Among his most notable films are the Netflix action films “6 Underground” and “Triple Frontier”; In the latter he shared the screen with another actor with Guatemalan roots, Oscar Isaac. Arjona was also cast as bride-to-be Sofía Herrera in the 2022 Latin remake of “Father of the Bride” and plays mechanic Bix Caleen in “Star Wars: Andor.”
“Getting the jobs wasn't difficult, but the struggle was getting the roles that really served me as an actress,” she said. “I want to show the world that a Latin American woman has so many dimensions and we can be so many things.”
Arjona says he is now at a point in his career where he is being offered opportunities he wouldn't have had a few years ago. She remembers Linklater telling her that she was the only person he talked to for the role of Madison in “Hit Man.”
“We were nervous because Madison demanded so many qualities in one person,” Linklater said. “Smart, funny, vivacious, mysterious and, of course, so hot that you would totally believe someone would risk everything they have and have worked for their entire life, including their potential freedom, just to be with him. Adria is all those things.”
After meeting Arjona via video call, the filmmaker arranged for her to connect with Powell, who also co-wrote the script. The two actors got along so well that by the end of their five-hour dinner, they had broken their “dry January” vows by drinking tequila.
“Glen said, 'Can we do this together? “I want you to be Madison,” she said.
Within days, Arjona was on Zoom with Linklater and Powell writing the role of Madison.
“That's how Rick works. He invites the actors into the collaborative process and you're in the writer's room with him and you're creating your character with your director and your co-star. You’re writing lines, you’re throwing out ideas,” he said. “That's never happened to me.”

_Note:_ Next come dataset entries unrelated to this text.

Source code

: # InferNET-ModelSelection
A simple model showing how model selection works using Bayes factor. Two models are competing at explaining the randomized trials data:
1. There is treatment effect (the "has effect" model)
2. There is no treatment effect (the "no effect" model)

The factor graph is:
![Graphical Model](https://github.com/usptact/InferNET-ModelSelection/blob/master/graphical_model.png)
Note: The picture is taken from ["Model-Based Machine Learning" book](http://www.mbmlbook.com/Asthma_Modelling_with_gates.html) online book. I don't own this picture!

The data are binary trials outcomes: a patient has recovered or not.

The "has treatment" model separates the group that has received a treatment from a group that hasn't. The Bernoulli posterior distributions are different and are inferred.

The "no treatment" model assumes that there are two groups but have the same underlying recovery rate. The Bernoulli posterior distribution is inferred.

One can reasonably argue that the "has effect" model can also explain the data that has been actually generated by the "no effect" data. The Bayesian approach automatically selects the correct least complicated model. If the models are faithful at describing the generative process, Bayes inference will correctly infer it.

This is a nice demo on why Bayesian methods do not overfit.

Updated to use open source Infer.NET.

The process gave Arjona a creative autonomy and ownership over her character that she believes were crucial to creating and ultimately understanding Madison's personality.
“I loved the idea that she was constantly playing roles. She is this woman who seeks to reinvent herself with every turn of the page. She is her own idea of a femme fatale, but she is not a femme fatale,” Arjona said. “She is playing a character within being a character. And I found that really interesting and I had a lot of fun playing.”
For Arjona, “Hit Man” represented an opportunity to truly showcase his acting skills.
“Thanks to this film I feel much more confident about what I can contribute,” she says. “Rick and Glen did that for me.”
And what's next? Arjona is scheduled to star in “El Sobrerón,” the new genre story by Guatemalan author Jairo Bustamante. Later this year, she will also be seen in the thriller “Blink Twice,” alongside Channing Tatum. Her strategy of not having a set plan seems to be paying off, successfully avoiding being pigeonholed by an industry that still has a limited view of who Latinos are.
“I am much more than the place where I was born. I have it in my veins. I carry it with me with pride, but I am also a human being,” she said. “You are your experiences, and being Latina is definitely part of my experience, but there is also so much more. “I'm just a woman.”